Der 1928 geborene Frank Horvat prägte die Modefotografie. Trotz vieler Bild­ikonen blieb sein weiteres Œuvre eher unbekannt. Eine Ausstellung in Berlin stellte sein Werk dem von Helmut Newton und Szymon Brodziak gegenüber. In einem Gespräch mit FOTO HITS vermittelte Horvat bereits einige teils verblüffende Einsichten.

Frank Horvat
Frank Horvat

FOTO HITS: Sie sind bekannt dafür, neuen Entwicklungen offen gegenüber zu stehen. Wie fühlt es sich an, stattdessen in der Berliner Ausstellung auf das eigene Werk zurückzublicken?

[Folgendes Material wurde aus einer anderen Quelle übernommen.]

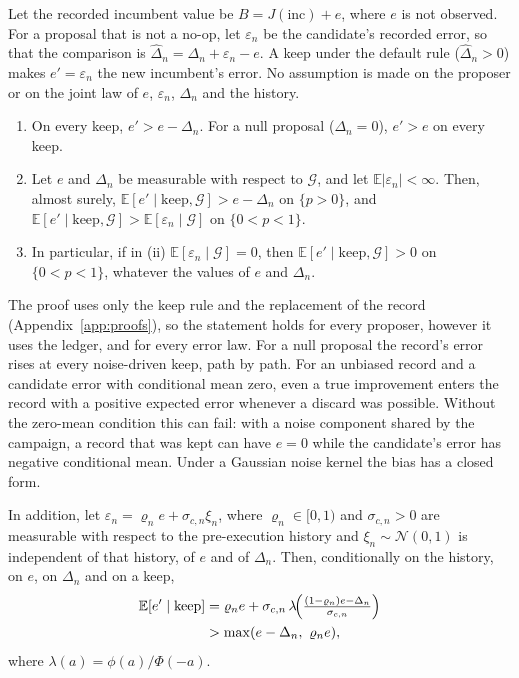 \begin{proposition}\label{prop:bias}
Let the recorded incumbent value be $B=J(\mathrm{inc})+e$, where $e$ is not observed. For a proposal that is not a no-op, let $\varepsilon_n$ be the candidate's recorded error, so that the comparison is $\hat\Delta_n=\Delta_n+\varepsilon_n-e$. A keep under the default rule ($\hat\Delta_n>0$) makes $e'=\varepsilon_n$ the new incumbent's error. No assumption is made on the proposer or on the joint law of $e$, $\varepsilon_n$, $\Delta_n$ and the history.
\begin{enumerate}
\item[(i)] On every keep, $e'>e-\Delta_n$. For a null proposal ($\Delta_n=0$), $e'>e$ on every keep.
\item[(ii)] Let $e$ and $\Delta_n$ be measurable with respect to $\mathcal{G}$, and let $\mathbb{E}|\varepsilon_n|<\infty$. Then, almost surely, $\mathbb{E}[e'\mid\mathrm{keep},\mathcal{G}]>e-\Delta_n$ on $\{p>0\}$, and $\mathbb{E}[e'\mid\mathrm{keep},\mathcal{G}]>\mathbb{E}[\varepsilon_n\mid\mathcal{G}]$ on $\{0<p<1\}$.
\item[(iii)] In particular, if in (ii) $\mathbb{E}[\varepsilon_n\mid\mathcal{G}]=0$, then $\mathbb{E}[e'\mid\mathrm{keep},\mathcal{G}]>0$ on $\{0<p<1\}$, whatever the values of $e$ and $\Delta_n$.
\end{enumerate}
\end{proposition}

The proof uses only the keep rule and the replacement of the record (Appendix~\ref{app:proofs}), so the statement holds for every proposer, however it uses the ledger, and for every error law. For a null proposal the record's error rises at every noise-driven keep, path by path. For an unbiased record and a candidate error with conditional mean zero, even a true improvement enters the record with a positive expected error whenever a discard was possible. Without the zero-mean condition this can fail: with a noise component shared by the campaign, a record that was kept can have $e=0$ while the candidate's error has negative conditional mean. Under a Gaussian noise kernel the bias has a closed form.

\begin{corollary}\label{cor:bias-kernel}
In addition, let $\varepsilon_n=\varrho_n e+\sigma_{c,n}\xi_n$, where $\varrho_n\in[0,1)$ and $\sigma_{c,n}>0$ are measurable with respect to the pre-execution history and $\xi_n\sim\mathcal{N}(0,1)$ is independent of that history, of $e$ and of $\Delta_n$. Then, conditionally on the history, on $e$, on $\Delta_n$ and on a keep,
\begin{align*}
\mathbb{E}[e'\mid\mathrm{keep}]
&=\varrho_n e+\sigma_{c,n}\,\lambda\!\Bigl(\tfrac{(1-\varrho_n)e-\Delta_n}{\sigma_{c,n}}\Bigr)\\
&>\max(e-\Delta_n,\ \varrho_n e),
\end{align*}
where $\lambda(a)=\phi(a)/\Phi(-a)$.
\end{corollary}


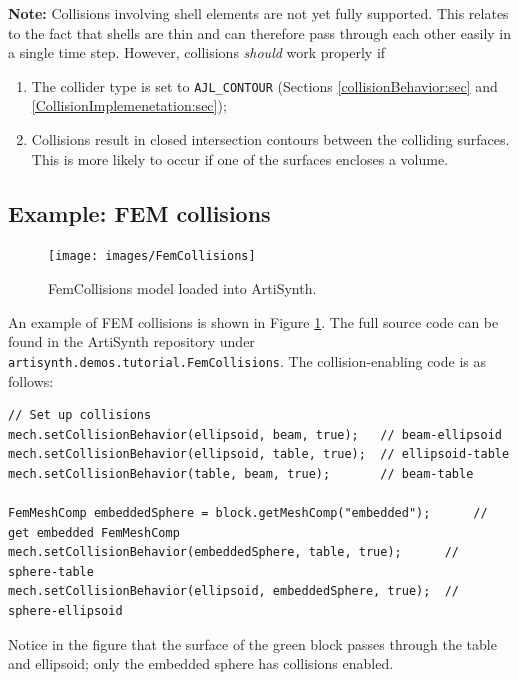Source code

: \begin{sideblock}
{\bf Note:} Collisions involving shell elements are not yet fully
supported.  This relates to the fact that shells are thin and can
therefore pass through each other easily in a single time step.
However, collisions {\it should} work properly if

\begin{enumerate}

\item The collider type is set to {\tt AJL\_CONTOUR} (Sections
\ref{collisionBehavior:sec} and \ref{CollisionImplemenetation:sec});

\item Collisions result in closed intersection contours between
the colliding surfaces. This is more likely to occur if one of the
surfaces encloses a volume.

\end{enumerate}

\end{sideblock}

\subsection{Example: FEM collisions}

\begin{figure}[ht]
	\centering
	\texttt{[image: images/FemCollisions]}
	\caption{FemCollisions model loaded into ArtiSynth.}
	\label{fig:fem:collisions}
\end{figure}

An example of FEM collisions is shown in Figure \ref{fig:fem:collisions}.
The full source code can be found in the ArtiSynth repository under
{\tt artisynth.demos.tutorial.FemCollisions}.  The collision-enabling
code is as follows:
\begin{lstlisting}[]
// Set up collisions
mech.setCollisionBehavior(ellipsoid, beam, true);   // beam-ellipsoid
mech.setCollisionBehavior(ellipsoid, table, true);  // ellipsoid-table
mech.setCollisionBehavior(table, beam, true);       // beam-table

FemMeshComp embeddedSphere = block.getMeshComp("embedded");      // get embedded FemMeshComp
mech.setCollisionBehavior(embeddedSphere, table, true);      // sphere-table
mech.setCollisionBehavior(ellipsoid, embeddedSphere, true);  // sphere-ellipsoid   
\end{lstlisting}
Notice in the figure that the surface of the green block passes through
the table and ellipsoid; only the embedded sphere has collisions enabled.

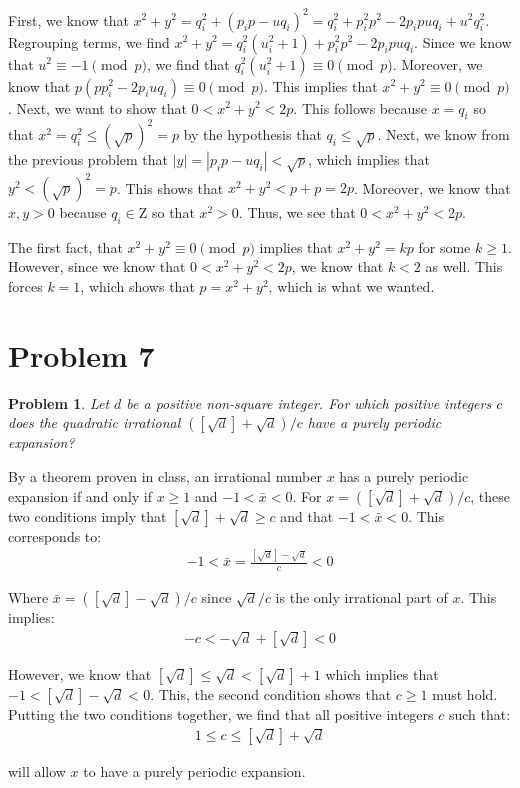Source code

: \documentclass[psamsfonts]{amsart}
\newtheorem{prob}{Problem}[section]
\newenvironment{sol}{{\bfseries Solution}}{\qedsymbol}
\theoremstyle{definition}
\theoremstyle{remark}
\numberwithin{equation}{section}
\begin{document}
\begin{sol}
First, we know that $x^2 + y^2 = q_i^2 + (p_i p - u q_i)^2 = q_i^2 + p_i^2 p^2 - 2 p_i p u q_i + u^2 q_i^2$. Regrouping terms, we find $x^2 + y^2 = q_i^2 ( u_i^2 + 1) + p_i^2 p^2 - 2 p_i p u q_i$. Since we know that $u^2 \equiv -1 \pmod{p}$, we find that $q_i^2 ( u_i^2 + 1) \equiv 0 \pmod{p}$. Moreover, we know that $p ( p p_i^2 - 2 p_i u q_i) \equiv 0 \pmod{p}$. This implies that $x^2 + y^2 \equiv 0 \pmod{p}$. Next, we want to show that $0 < x^2 + y^2 < 2p$. This follows because $x = q_i$ so that $x^2 = q_i^2 \leq (\sqrt{p})^2 = p$ by the hypothesis that $q_i \leq \sqrt{p}$. Next, we know from the previous problem that $|y| = |p_i p - u q_i | < \sqrt{p}$, which implies that $y^2 < (\sqrt{p})^2 = p$. This shows that $x^2 + y^2 < p + p = 2p$. Moreover, we know that $x, y > 0$ because $q_i \in \mathrm{Z}$ so that $x^2 > 0$. Thus, we see that $0 < x^2 + y^2 < 2p$.

The first fact, that $x^2 + y^2 \equiv 0 \pmod{p}$ implies that $x^2 + y^2 = k p$ for some $k \geq 1$. However, since we know that $0 < x^2 + y^2 < 2p$, we know that $k < 2$ as well. This forces $k = 1$, which shows that $ p = x^2 + y^2$, which is what we wanted.
\end{sol}

\section{Problem 7}

\begin{prob}
Let $d$ be a positive non-square integer. For which positive integers $c$ does the quadratic irrational $([ \sqrt{d}] + \sqrt{d})/c$ have a purely periodic expansion?
\end{prob}

\begin{sol}
By a theorem proven in class, an irrational number $x$ has a purely periodic expansion if and only if $x \geq 1$ and $-1 < \bar{x} < 0$. For $x = ([\sqrt{d}] + \sqrt{d}) / c$, these two conditions imply that $[\sqrt{d}] + \sqrt{d} \geq c$ and that $-1 < \bar{x} < 0$. This corresponds to:
\begin{eqnarray}
-1 < \bar{x} = \frac{[\sqrt{d}] - \sqrt{d}}{c} < 0
\end{eqnarray}

Where $\bar{x} = ([\sqrt{d}] - \sqrt{d} )/ c$ since $\sqrt{d}/c$ is the only irrational part of $x$. This implies:
\begin{eqnarray}
-c < - \sqrt{d} + [ \sqrt{d}] < 0
\end{eqnarray}

However, we know that $[\sqrt{d}] \leq \sqrt{d} < [\sqrt{d}] + 1$ which implies that $-1 < [\sqrt{d}] - \sqrt{d} < 0$. This, the second condition shows that $c \geq 1$ must hold. Putting the two conditions together, we find that all positive integers $c$ such that:
\begin{eqnarray}
1 \leq c \leq [\sqrt{d}] + \sqrt{d}
\end{eqnarray}

will allow $x$ to have a purely periodic expansion.
\end{sol}
\end{document}
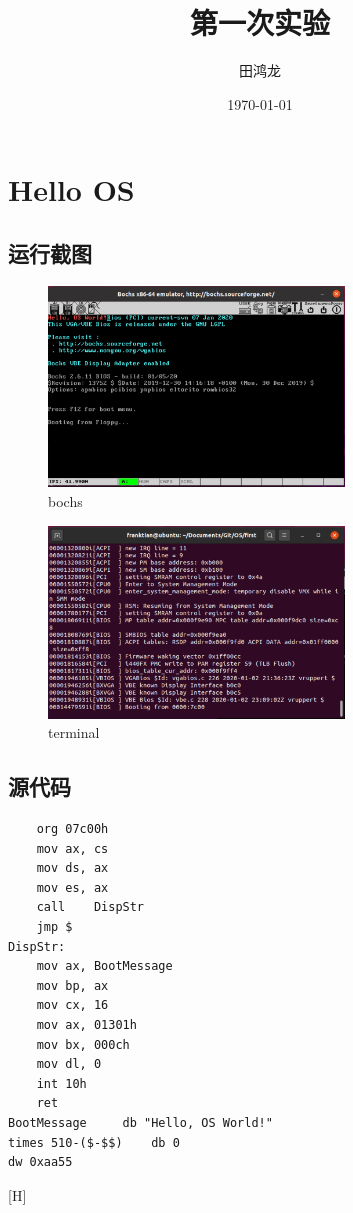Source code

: \documentclass{article}
\title{第一次实验}
\author{田鸿龙}
\date{\today}
\begin{document}
\maketitle
\section{Hello OS}
\subsection{运行截图}
\begin{figure}[H]
    \centering
    \includegraphics[width=0.7\textwidth]{bochs}
    \caption{bochs}
\end{figure}
\begin{figure}[H]
    \centering
    \includegraphics[width=0.7\textwidth]{terminal}
    \caption{terminal}
\end{figure}
\subsection{源代码}
\begin{lstlisting}
    org 07c00h
	mov ax, cs
	mov ds, ax
	mov es, ax
	call	DispStr
	jmp $
DispStr:
	mov ax, BootMessage
	mov bp, ax
	mov cx, 16
	mov ax, 01301h
	mov bx, 000ch
	mov dl, 0
	int 10h
	ret
BootMessage		db "Hello, OS World!"
times 510-($-$$)	db 0
dw 0xaa55
\end{lstlisting}[H]
\end{document}
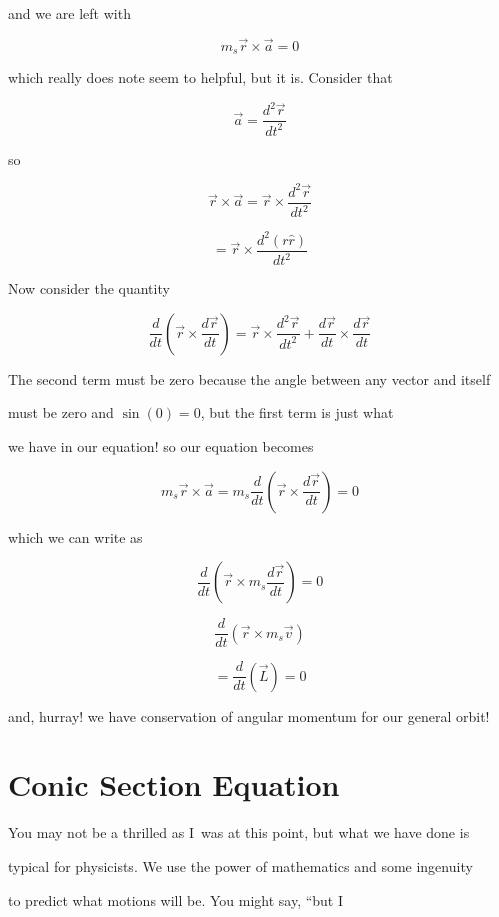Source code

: and we are left with 

$$m_{s}\overrightarrow{r}\times \overrightarrow{a}=0$$

which really does note seem to helpful, but it is. Consider that 

$$\overrightarrow{a}=\frac{d^{2}\overrightarrow{r}}{dt^{2}}$$

so 

$$\overrightarrow{r}\times \overrightarrow{a}=\overrightarrow{r}\times \frac{d^{2}\overrightarrow{r}}{dt^{2}}$$

$$=\overrightarrow{r}\times \frac{d^{2}\left( r\hat{r}\right) }{dt^{2}}$$


Now consider the quantity 

$$\frac{d}{dt}\left( \overrightarrow{r}\times \frac{d\overrightarrow{r}}{dt}\right)=\overrightarrow{r}\times\frac{d^{2}\overrightarrow{r}}{dt^{2}}+\frac{d\overrightarrow{r}}{dt}\times \frac{d\overrightarrow{r}}{dt}$$

The second term must be zero because the angle between any vector and itself

must be zero and $\sin \left( 0\right) =0$, but the first term is just what

we have in our equation! so our equation becomes%

$$m_{s}\overrightarrow{r}\times \overrightarrow{a}=m_{s}\frac{d}{dt}\left( \overrightarrow{r}\times \frac{d\overrightarrow{r}}{dt}\right) =0$$

which we can write as%

$$\frac{d}{dt}\left( \overrightarrow{r}\times m_{s}\frac{d\overrightarrow{r}}{dt}\right) =0$$

$$\frac{d}{dt}\left( \overrightarrow{r}\times m_{s}\overrightarrow{v}\right) $$



$$=\frac{d}{dt}\left( \overrightarrow{L}\right) =0$$

and, hurray! we have conservation of angular momentum for our general orbit!


\section{Conic Section Equation}


You may not be a thrilled as I\ was at this point, but what we have done is

typical for physicists. We use the power of mathematics and some ingenuity

to predict what motions will be. You might say, \textquotedblleft but I\

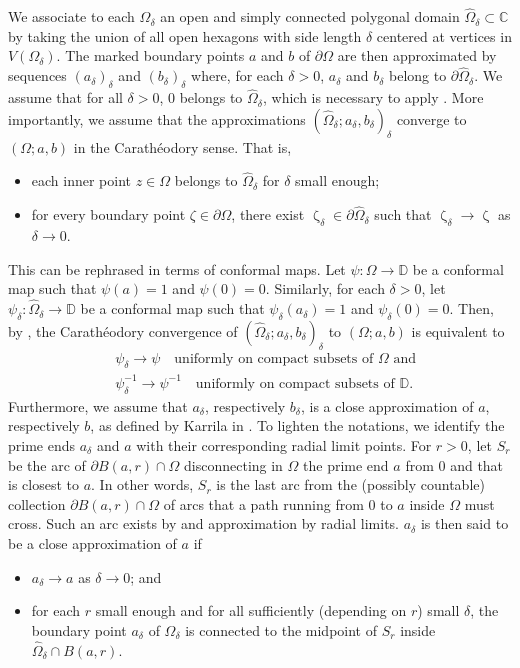 \documentclass{article}
\theoremstyle{definition}
\theoremstyle{remark}
\theoremstyle{remark}
\begin{document}
We associate to each $\Omega_{\delta}$ an open and simply connected polygonal domain
$\hat \Omega_{\delta} \subset \mathbb{C}$ by taking the union of all open hexagons with side length $\delta$ centered at vertices in $V(\Omega_{\delta})$. The marked boundary points $a$ and $b$ of $\partial \Omega$ are then approximated by sequences $(a_{\delta})_{\delta}$ and $(b_{\delta})_{\delta}$ where, for each $\delta >0$, $a_{\delta}$ and $b_{\delta}$ belong to $\partial \hat \Omega_{\delta}$. We assume that for all $\delta >0$, $0$ belongs to $\hat \Omega_{\delta}$, which is necessary to apply \cite[Theorem~4.2]{Karrila}. More importantly, we assume that the approximations $(\hat \Omega_{\delta}; a_{\delta}, b_{\delta})_{\delta}$ converge to $(\Omega; a, b)$ in the Carath\'eodory sense. That is,
\begin{itemize}
    \item each inner point $z \in \Omega$ belongs to $\hat \Omega_{\delta}$ for $\delta$ small enough;
    \item for every boundary point $\zeta \in \partial \Omega$, there exist $\upzeta_{\delta} \in \partial \hat \Omega_{\delta}$ such that $\upzeta_{\delta} \to \upzeta$ as $\delta \to 0$.
\end{itemize}
This can be rephrased in terms of conformal maps. Let $\psi: \Omega \to \mathbb{D}$ be a conformal map such that $\psi(a)=1$ and $\psi(0)=0$. Similarly, for each $\delta >0$, let $\psi_{\delta}: \hat \Omega_{\delta} \to \mathbb{D}$ be a conformal map such that $\psi_{\delta}(a_{\delta})=1$ and $\psi_{\delta}(0)=0$. Then, by \cite[Theorem~1.8]{Pommeranke}, the Carath\'eodory convergence of $(\hat \Omega_{\delta}; a_{\delta}, b_{\delta})_{\delta}$ to $(\Omega; a, b)$ is equivalent to
\begin{align*}
    & \psi_{\delta} \to \psi \quad \text{uniformly on compact subsets of $\Omega$ and}\\
    & \psi_{\delta}^{-1} \to \psi^{-1} \quad \text{uniformly on compact subsets of $\mathbb{D}$}.
\end{align*}
Furthermore, we assume that $a_{\delta}$, respectively $b_{\delta}$, is a close approximation of $a$, respectively $b$, as defined by Karrila in \cite[Section~4.3]{Karrila}. To lighten the notations, we identify the prime ends $a_{\delta}$ and $a$ with their corresponding radial limit points. For $r>0$, let $S_r$ be the arc of $\partial B(a,r) \cap \Omega$ disconnecting in $\Omega$ the prime end $a$ from $0$ and that is closest to $a$. In other words, $S_r$ is the last arc from the (possibly countable) collection $\partial B(a,r) \cap \Omega$ of arcs that a path running from $0$ to $a$ inside $\Omega$ must cross. Such an arc exists by \cite[Lemma~A.1]{Karrila} and approximation by radial limits. $a_{\delta}$ is then said to be a close approximation of $a$ if
\begin{itemize}
    \item $a_{\delta} \to a$ as $\delta \to 0$; and
    \item for each $r$ small enough and for all sufficiently (depending on $r$) small $\delta$, the boundary point $a_{\delta}$ of $\hat \Omega_{\delta}$ is connected to the midpoint of $S_r$ inside $\hat \Omega_{\delta} \cap B(a,r)$. 
\end{itemize}
\end{document}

Frank Horvat: Erstens ist sie für mich wesentlich, da ich 87 bin. Der zweite Grund für ihre Wichtigkeit liegt darin, dass mein Werk sehr verschiedenartig ist. Vielen Leuten ist dies gar nicht bewusst. Man wirft mir oft vor, dass meine Bilder nicht erkennbar seien. Das sind sie auch nicht, wenn man gewohnt ist, „erkennbar“ mit technischen Merkmalen zu identifizieren, etwa mit der Körnung, Unschärfe oder Weitwinkel. Bei mir gibt es keine solchen Regeln. Eine Gemeinsamkeit findet man stattdessen in meinem Sehen und Denken. Diese Einheit versuche ich, in der Ausstellung deutlich zu machen.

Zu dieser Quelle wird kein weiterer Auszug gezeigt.